-- The data --
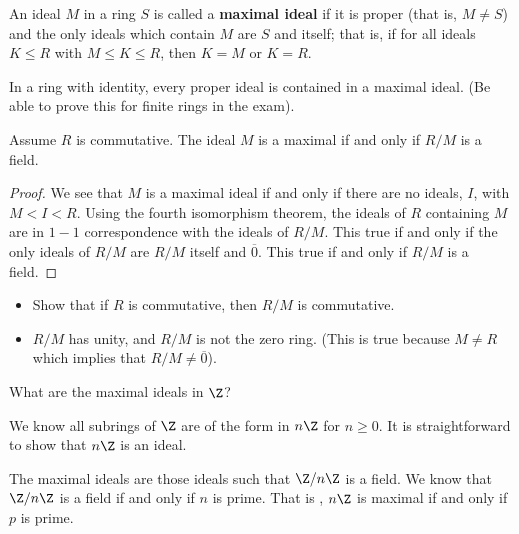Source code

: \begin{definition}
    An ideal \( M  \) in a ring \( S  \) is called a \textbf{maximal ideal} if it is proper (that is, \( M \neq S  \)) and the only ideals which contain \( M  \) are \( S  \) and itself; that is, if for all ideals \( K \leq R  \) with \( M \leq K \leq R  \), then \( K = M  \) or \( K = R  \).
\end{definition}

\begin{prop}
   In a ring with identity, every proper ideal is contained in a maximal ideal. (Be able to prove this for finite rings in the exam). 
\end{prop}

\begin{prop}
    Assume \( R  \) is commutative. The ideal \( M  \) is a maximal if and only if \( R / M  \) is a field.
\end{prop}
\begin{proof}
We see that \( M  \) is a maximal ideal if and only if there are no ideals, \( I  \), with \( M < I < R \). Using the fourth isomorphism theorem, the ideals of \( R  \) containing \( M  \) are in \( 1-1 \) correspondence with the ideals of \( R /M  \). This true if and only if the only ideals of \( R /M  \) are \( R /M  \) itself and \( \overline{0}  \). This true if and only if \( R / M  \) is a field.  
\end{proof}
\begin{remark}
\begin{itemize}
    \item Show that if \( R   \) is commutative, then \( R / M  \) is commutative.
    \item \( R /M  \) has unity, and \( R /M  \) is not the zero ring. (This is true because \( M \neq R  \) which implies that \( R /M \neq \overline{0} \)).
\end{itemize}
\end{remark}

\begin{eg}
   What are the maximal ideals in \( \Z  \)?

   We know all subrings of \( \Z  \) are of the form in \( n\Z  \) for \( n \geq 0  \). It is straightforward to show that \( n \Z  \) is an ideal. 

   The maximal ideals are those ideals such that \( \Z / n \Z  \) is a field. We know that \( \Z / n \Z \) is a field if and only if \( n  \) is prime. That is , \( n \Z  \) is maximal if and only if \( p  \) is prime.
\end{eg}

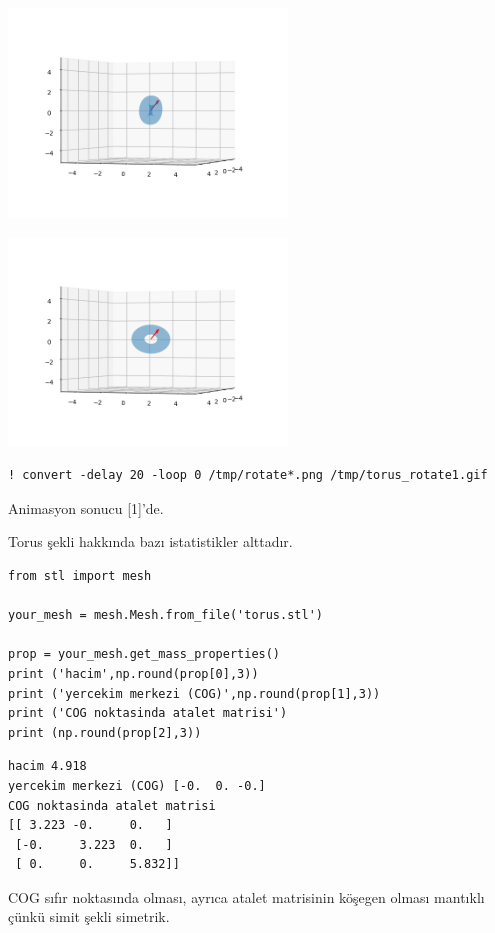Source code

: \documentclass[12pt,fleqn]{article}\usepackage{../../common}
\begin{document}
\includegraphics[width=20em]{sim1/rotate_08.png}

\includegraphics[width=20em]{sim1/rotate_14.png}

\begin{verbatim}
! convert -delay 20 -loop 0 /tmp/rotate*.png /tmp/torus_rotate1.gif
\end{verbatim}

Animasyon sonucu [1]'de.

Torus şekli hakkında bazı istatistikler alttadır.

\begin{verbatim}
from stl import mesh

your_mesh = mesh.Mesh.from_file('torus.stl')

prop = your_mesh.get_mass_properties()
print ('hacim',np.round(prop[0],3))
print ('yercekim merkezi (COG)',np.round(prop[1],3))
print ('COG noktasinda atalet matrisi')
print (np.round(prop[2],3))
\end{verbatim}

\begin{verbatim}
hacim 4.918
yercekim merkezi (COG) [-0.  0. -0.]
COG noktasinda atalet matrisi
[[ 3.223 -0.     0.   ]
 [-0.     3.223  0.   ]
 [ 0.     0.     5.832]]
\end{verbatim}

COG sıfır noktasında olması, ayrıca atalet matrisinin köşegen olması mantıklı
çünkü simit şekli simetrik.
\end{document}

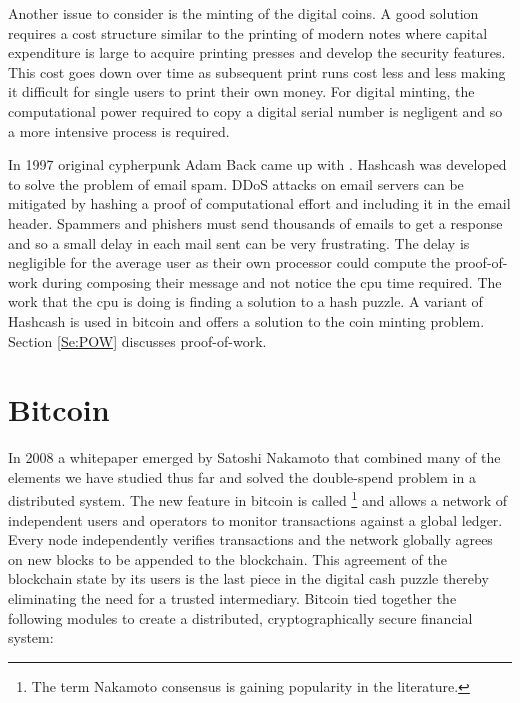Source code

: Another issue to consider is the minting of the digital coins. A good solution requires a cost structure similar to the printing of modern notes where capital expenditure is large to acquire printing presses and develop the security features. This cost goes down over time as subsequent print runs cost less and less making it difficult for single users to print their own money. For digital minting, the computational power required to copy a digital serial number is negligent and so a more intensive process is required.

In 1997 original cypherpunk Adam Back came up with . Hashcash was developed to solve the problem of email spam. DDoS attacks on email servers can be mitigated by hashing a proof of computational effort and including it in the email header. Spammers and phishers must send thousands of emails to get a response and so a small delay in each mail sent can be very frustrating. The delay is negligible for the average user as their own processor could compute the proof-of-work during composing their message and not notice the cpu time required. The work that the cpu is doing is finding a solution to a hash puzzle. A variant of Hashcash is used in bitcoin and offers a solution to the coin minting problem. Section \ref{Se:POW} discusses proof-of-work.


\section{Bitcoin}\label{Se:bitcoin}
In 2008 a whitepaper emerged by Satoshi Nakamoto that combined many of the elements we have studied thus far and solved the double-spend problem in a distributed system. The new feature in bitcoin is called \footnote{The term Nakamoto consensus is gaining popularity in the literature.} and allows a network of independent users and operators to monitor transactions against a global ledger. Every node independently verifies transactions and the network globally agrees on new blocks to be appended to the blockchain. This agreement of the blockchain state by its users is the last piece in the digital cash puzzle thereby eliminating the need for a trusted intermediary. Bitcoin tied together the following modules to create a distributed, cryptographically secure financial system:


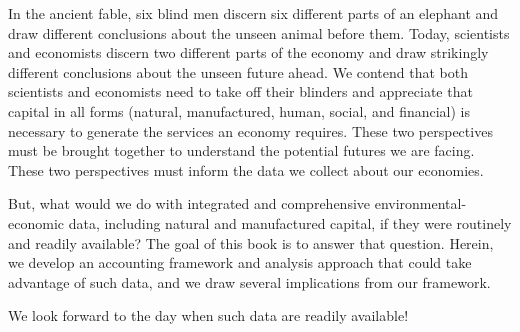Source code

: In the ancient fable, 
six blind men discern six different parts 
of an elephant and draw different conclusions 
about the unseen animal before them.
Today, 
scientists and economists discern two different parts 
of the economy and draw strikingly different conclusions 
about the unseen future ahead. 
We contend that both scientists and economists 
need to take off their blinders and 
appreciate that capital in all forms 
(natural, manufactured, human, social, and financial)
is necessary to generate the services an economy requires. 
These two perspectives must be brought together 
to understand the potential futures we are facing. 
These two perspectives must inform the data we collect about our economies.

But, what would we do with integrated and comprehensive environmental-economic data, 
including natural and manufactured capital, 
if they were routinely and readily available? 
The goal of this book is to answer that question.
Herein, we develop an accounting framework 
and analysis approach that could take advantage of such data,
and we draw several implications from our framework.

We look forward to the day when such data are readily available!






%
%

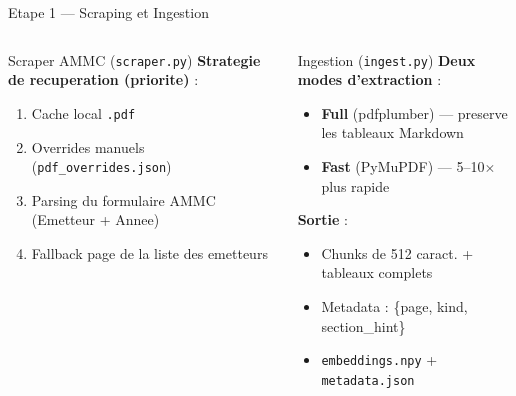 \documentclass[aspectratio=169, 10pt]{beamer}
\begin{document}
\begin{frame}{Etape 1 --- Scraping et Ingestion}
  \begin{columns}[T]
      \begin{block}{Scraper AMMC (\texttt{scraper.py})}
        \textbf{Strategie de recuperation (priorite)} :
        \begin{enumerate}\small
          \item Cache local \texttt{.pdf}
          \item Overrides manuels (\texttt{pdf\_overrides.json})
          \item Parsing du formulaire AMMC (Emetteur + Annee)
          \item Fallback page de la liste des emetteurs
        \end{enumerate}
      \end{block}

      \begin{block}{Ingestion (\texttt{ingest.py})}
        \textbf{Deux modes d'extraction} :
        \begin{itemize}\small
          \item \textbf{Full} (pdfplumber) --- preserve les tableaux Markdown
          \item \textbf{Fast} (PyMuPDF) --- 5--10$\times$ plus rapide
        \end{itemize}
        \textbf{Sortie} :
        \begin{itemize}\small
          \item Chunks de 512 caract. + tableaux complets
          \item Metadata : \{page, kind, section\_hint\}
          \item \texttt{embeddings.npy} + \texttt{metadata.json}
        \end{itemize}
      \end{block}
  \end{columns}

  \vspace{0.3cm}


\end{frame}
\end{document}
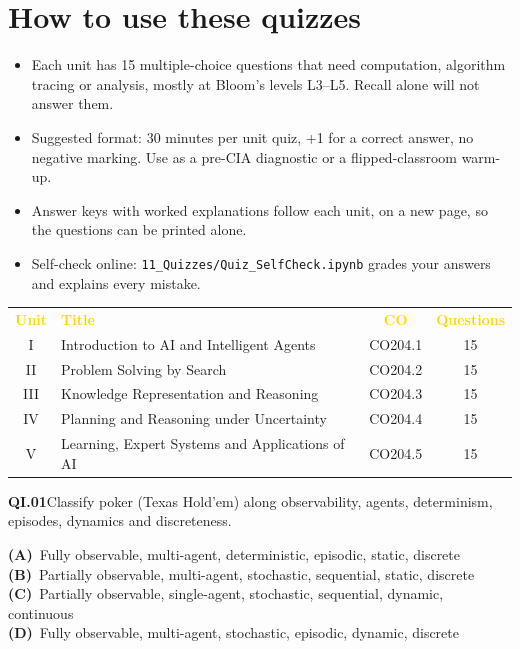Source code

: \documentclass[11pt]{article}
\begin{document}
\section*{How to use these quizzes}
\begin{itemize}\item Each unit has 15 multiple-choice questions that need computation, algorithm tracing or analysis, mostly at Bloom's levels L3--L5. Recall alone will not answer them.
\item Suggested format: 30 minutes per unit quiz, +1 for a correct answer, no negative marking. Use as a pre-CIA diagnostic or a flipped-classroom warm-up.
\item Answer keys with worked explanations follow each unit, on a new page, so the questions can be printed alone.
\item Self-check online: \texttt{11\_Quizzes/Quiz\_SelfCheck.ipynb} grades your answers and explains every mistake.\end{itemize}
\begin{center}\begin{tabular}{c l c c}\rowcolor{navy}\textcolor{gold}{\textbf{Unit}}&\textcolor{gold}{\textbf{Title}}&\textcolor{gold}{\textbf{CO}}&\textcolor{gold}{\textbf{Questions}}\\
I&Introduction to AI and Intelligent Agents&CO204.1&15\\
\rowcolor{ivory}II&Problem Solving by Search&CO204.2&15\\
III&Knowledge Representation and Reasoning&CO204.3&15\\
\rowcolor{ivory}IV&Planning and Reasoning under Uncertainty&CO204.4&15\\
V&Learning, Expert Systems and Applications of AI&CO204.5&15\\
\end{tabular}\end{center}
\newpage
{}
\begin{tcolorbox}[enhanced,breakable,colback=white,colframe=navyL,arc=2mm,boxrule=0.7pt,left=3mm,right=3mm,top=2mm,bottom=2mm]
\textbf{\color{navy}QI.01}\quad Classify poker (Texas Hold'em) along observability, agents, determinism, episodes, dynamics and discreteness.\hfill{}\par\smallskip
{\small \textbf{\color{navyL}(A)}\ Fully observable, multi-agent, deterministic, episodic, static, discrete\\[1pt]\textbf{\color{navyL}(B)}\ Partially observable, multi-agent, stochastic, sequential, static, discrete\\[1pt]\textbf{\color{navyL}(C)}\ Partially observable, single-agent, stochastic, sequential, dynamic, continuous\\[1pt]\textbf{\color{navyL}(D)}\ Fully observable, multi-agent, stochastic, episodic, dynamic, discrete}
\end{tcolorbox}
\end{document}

-- Try it --
What lines above contain "alone"? Copy them out.

-- Response --
\begin{itemize}\item Each unit has 15 multiple-choice questions that need computation, algorithm tracing or analysis, mostly at Bloom's levels L3--L5. Recall alone will not answer them.
\item Answer keys with worked explanations follow each unit, on a new page, so the questions can be printed alone.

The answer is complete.